I want to use some examples to comprehension the definition of free product. Let $\mathbb{Z_{2}}$ be the integers $\{o, ...,m-1\}$ with addition modulo $m$ as the group operation and $\Gamma=\mathbb{Z_{2}}*\mathbb{Z_{2}}*\mathbb{Z_{2}}$ be the 3-fold free product of $\mathbb{Z_{2}}$. What are the reduced words in $\Gamma$?
I use $a, b, c$ to denote the non-identity element in the first $\mathbb{Z_{2}}$, the second $\mathbb{Z_{2}}$ and the third $\mathbb{Z_{2}}$ (Indeed, $a=b=c=1\in \mathbb{Z_{2}}$). And I think the reduced word is that it does not contain the same letter in two neighboring positions. Right? And the $\{a, b, c\}$ are the generators of $\mathbb{Z_{2}}*\mathbb{Z_{2}}*\mathbb{Z_{2}}$, right?
Let us set $G_i$ for the $i$-th copy of $\mathbb{Z}_2$ ($i=1,2,3$).

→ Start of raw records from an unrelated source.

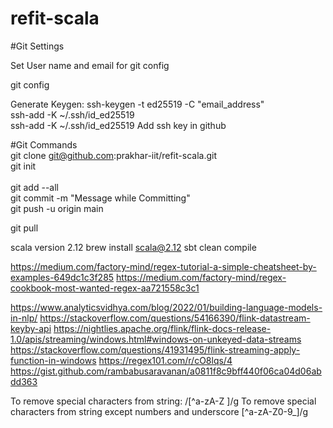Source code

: # refit-scala

#Git Settings <br/>

Set User name and email for git config<br/>

git config <br/>

Generate Keygen: ssh-keygen -t ed25519 -C "email_address"<br/>
ssh-add -K ~/.ssh/id_ed25519<br/>
ssh-add -K ~/.ssh/id_ed25519
Add ssh key in github<br/>

#Git Commands<br/>
git clone git@github.com:prakhar-iit/refit-scala.git<br/>
git init<br/>  
git add --all<br/>
git commit -m "Message while Committing"<br/>
git push -u origin main<br/>

git pull<br/>


scala version 2.12
brew install scala@2.12
sbt
clean
compile

https://medium.com/factory-mind/regex-tutorial-a-simple-cheatsheet-by-examples-649dc1c3f285
https://medium.com/factory-mind/regex-cookbook-most-wanted-regex-aa721558c3c1

https://www.analyticsvidhya.com/blog/2022/01/building-language-models-in-nlp/
https://stackoverflow.com/questions/54166390/flink-datastream-keyby-api
https://nightlies.apache.org/flink/flink-docs-release-1.0/apis/streaming/windows.html#windows-on-unkeyed-data-streams
https://stackoverflow.com/questions/41931495/flink-streaming-apply-function-in-windows
https://regex101.com/r/cO8lqs/4
https://gist.github.com/rambabusaravanan/a0811f8c9bff440f06ca04d06abdd363

To remove special characters from string:    /[^a-zA-Z ]/g
To remove special characters from string except numbers and underscore [^a-zA-Z0-9_]/g

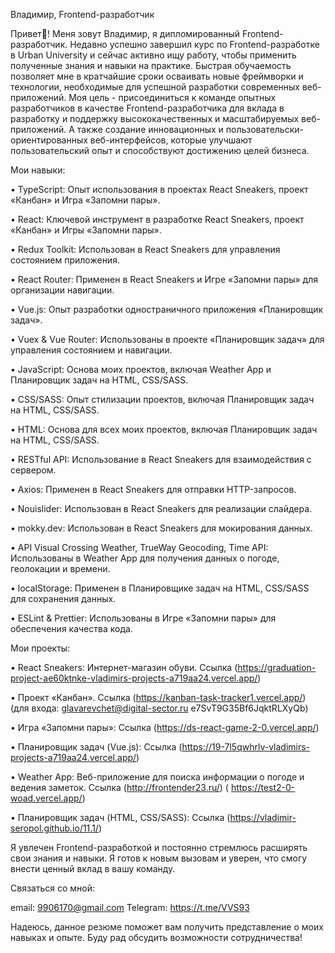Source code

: 

Владимир, Frontend-разработчик

Привет👋! Меня зовут Владимир,  я дипломированный Frontend-разработчик. Недавно успешно завершил курс по Frontend-разработке в Urban University и сейчас активно ищу работу, чтобы применить полученные знания и навыки на практике.
 Быстрая обучаемость позволяет мне в кратчайшие сроки осваивать новые фреймворки и технологии, необходимые для успешной разработки современных веб-приложений. Моя цель  - присоединиться к команде опытных разработчиков в качестве Frontend-разработчика
 для вклада в разработку и поддержку высококачественных и масштабируемых веб-приложений. А также создание инновационных и пользовательски-ориентированных веб-интерфейсов, которые улучшают пользовательский опыт и способствуют достижению целей бизнеса.

Мои навыки:

• TypeScript:  Опыт использования в проектах React Sneakers, проект «Канбан» и Игра «Запомни пары».

• React:  Ключевой инструмент в разработке React Sneakers, проект «Канбан» и Игры «Запомни пары».

• Redux Toolkit:  Использован в React Sneakers для управления состоянием приложения.

• React Router:  Применен в React Sneakers и Игре «Запомни пары» для организации навигации.

• Vue.js:  Опыт разработки одностраничного приложения «Планировщик задач».

• Vuex & Vue Router:  Использованы в проекте «Планировщик задач» для управления состоянием и навигации.

• JavaScript:  Основа моих проектов, включая Weather App и Планировщик задач на HTML, CSS/SASS.

• CSS/SASS:  Опыт стилизации проектов, включая Планировщик задач на HTML, CSS/SASS.

• HTML:  Основа для всех моих проектов, включая Планировщик задач на HTML, CSS/SASS.

• RESTful API:  Использование в React Sneakers для взаимодействия с сервером.

• Axios:  Применен в React Sneakers для отправки HTTP-запросов.

• Nouislider:  Использован в React Sneakers для реализации слайдера.

• mokky.dev:  Использован в React Sneakers для мокирования данных.

• API Visual Crossing Weather, TrueWay Geocoding, Time API:  Использованы в Weather App для получения данных о погоде, геолокации и времени.

• localStorage:  Применен в Планировщике задач на HTML, CSS/SASS для сохранения данных.

• ESLint & Prettier:  Использованы в Игре «Запомни пары» для обеспечения качества кода.


Мои проекты:

• React Sneakers: Интернет-магазин обуви. Ссылка (https://graduation-project-ae60ktnke-vladimirs-projects-a719aa24.vercel.app/)

• Проект «Канбан». Ссылка (https://kanban-task-tracker1.vercel.app/) (для входа:
glavarevchet@digital-sector.ru
e7SvT9G35Bf6JqktRLXyQb)

• Игра «Запомни пары»:  Ссылка (https://ds-react-game-2-0.vercel.app/)

• Планировщик задач (Vue.js):  Ссылка (https://19-7l5qwhrlv-vladimirs-projects-a719aa24.vercel.app/)

• Weather App: Веб-приложение для поиска информации о погоде и ведения заметок. Ссылка (http://frontender23.ru/)  ( 
             https://test2-0-woad.vercel.app/)

• Планировщик задач (HTML, CSS/SASS):  Ссылка (https://vladimir-seropol.github.io/11.1/)


Я увлечен Frontend-разработкой и постоянно стремлюсь расширять свои знания и навыки.  Я готов к новым вызовам и уверен, что смогу внести ценный вклад в вашу команду.


Связаться со мной:

email: 9906170@gmail.com
Telegram: https://t.me/VVS93


Надеюсь, данное резюме поможет вам получить представление о моих навыках и опыте. Буду рад обсудить возможности сотрудничества!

The words in $\Gamma$ are (by definition) :
$$a_1...a_r\text{ where } a_k\in G_1\cup G_2\cup G_3 $$
Now if some $a_k$ is $0$ in $G_i$ then you can delete it (via reduction) so in fact if we set :
$$G_i:=\{0_i,1_i\}$$
A reduced word should be of this form :
$$a_1...a_r\text{ where } a_k=1_i \text{ with }i=1\text{, }2 \text{ or } 3 $$
Finally to make sure that it is indeed a reduced word you must add the following condition :
$$\text{ If } a_k=1_i\text{ and } a_{k+1}=1_j\text{ then } i\neq j $$
This means that two adjacent letters cannot be in the same copy of $\mathbb{Z}_2$ (the same thing you said).
Finally :
$$\Gamma=\{\epsilon\}\cup\{1_{i_1}1_{i_2}...1_{i_k}|i_l\neq i_{l+1}\}$$
In my notation we see that $1_1$, $1_2$ and $1_3$ generate $\Gamma$ so indeed, with your notation $\{a,b,c\}$ is a generating set of $\Gamma$.